Dear list server group,

Because I've previously analyzed already-imputed data in the past (DXA data from NHANES) and performed some simple imputations in cross-sectional data, I've volunteered (been nominated?) to help co-workers perform multiple imputation in a longitudinal, multilevel data set.

The sample is ~1500 infants who were visited every month for the first year of life, with the main exposure being parent-reported sugar-sweetened beverage (SSB) consumption over the last week (yes/no); the outcome is obesity at age 6 y. Overall, about 17% of the data for SSB is missing, with the amount of missing data increasing in the latter monthly visits. While SSB consumption generally increases from 1% to 11% over the 12 months, about 10% of the sample has a ‘yes’ that is followed by a ‘no’ for SSB intake. There is also a large among of missing data on other level-1 variables, such as solid food introduction, and for level-2 covariates such as family income, birth weight, mother’s weight status, etc.

In Amelia, I've been treating each child as a cross-sectional unit (cs= ’childID’) and using month of visit for the time-series variable (ts=’month’).
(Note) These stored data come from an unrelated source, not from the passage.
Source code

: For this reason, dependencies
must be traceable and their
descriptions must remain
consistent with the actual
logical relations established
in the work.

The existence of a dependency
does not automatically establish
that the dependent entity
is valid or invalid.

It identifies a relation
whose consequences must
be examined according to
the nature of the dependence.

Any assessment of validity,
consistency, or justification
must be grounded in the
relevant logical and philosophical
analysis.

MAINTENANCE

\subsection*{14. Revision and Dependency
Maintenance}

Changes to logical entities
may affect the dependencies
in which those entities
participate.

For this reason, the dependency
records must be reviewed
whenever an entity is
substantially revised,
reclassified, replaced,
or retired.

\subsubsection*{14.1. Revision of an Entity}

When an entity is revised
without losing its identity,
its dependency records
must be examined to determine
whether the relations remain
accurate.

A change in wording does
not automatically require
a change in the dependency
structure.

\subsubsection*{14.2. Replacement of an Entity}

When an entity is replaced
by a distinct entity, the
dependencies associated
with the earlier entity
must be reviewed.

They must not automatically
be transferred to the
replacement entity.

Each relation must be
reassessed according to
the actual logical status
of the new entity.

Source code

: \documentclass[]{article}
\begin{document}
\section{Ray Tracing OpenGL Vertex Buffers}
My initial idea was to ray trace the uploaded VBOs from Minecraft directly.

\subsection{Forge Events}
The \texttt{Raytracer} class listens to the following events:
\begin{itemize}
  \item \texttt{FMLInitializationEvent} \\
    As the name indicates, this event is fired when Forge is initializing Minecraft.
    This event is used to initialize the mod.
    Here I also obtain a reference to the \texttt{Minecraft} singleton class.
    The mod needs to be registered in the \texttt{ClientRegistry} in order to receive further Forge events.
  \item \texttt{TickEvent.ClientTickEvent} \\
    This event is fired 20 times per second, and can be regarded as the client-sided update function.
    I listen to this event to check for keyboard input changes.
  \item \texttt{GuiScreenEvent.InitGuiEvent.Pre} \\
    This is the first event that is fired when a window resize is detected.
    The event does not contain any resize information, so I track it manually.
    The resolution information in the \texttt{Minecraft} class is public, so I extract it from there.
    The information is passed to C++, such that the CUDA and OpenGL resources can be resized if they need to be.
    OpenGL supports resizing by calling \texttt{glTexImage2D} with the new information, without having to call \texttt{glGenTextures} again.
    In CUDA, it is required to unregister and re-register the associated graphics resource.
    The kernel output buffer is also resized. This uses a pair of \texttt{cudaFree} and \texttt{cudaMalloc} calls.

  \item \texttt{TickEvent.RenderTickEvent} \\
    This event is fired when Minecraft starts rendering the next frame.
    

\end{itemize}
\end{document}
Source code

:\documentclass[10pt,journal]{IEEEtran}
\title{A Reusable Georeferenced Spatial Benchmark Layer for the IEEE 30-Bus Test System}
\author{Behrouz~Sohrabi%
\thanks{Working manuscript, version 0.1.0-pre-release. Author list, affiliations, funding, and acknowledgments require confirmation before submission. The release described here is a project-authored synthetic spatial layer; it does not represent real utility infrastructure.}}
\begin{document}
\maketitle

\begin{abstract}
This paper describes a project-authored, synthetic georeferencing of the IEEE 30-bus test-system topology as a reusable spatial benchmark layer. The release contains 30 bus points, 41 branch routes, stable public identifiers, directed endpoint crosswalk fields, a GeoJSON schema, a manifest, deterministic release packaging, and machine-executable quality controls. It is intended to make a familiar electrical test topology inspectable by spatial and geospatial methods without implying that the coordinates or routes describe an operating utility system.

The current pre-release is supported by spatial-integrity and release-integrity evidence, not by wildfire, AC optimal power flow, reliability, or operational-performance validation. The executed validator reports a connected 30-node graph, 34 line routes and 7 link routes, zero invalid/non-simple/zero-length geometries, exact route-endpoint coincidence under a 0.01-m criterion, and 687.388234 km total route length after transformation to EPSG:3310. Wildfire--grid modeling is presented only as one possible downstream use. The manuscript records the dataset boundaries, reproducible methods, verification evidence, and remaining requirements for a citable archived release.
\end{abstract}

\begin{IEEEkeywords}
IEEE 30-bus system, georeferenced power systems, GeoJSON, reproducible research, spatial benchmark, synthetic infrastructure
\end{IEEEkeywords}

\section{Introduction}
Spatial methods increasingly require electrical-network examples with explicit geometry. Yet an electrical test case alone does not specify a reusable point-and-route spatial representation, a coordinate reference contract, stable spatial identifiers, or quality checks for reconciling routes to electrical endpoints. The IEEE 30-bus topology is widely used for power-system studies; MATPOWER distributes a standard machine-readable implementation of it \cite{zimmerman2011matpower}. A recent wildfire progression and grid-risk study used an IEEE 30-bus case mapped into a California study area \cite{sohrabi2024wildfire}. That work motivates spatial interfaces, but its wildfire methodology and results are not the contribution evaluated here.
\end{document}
I've included SSB in the lags and leads options. An initial attempt at using ’polytime=2’ (with or without the intercs=T option) failed to converge even after an hour.

So, my question is whether this approach, based on using cs=, ts=, lags=, and leads= is adequate for dealing with multilevel data of this type? Or should I really be using polytime and interceps=T in Amelia, or using mice.impute.2l.norm in MICE? None of the intercorrelations in the data are very strong, with the highest being about r=0.20.

I’ve been running the imputations in Ubuntu with options(amelia.parallel='multicore', amelia.ncpus=4).

Thanks very much for any help/suggestions

David Freedman, Division of Nutrition, CDC Atlanta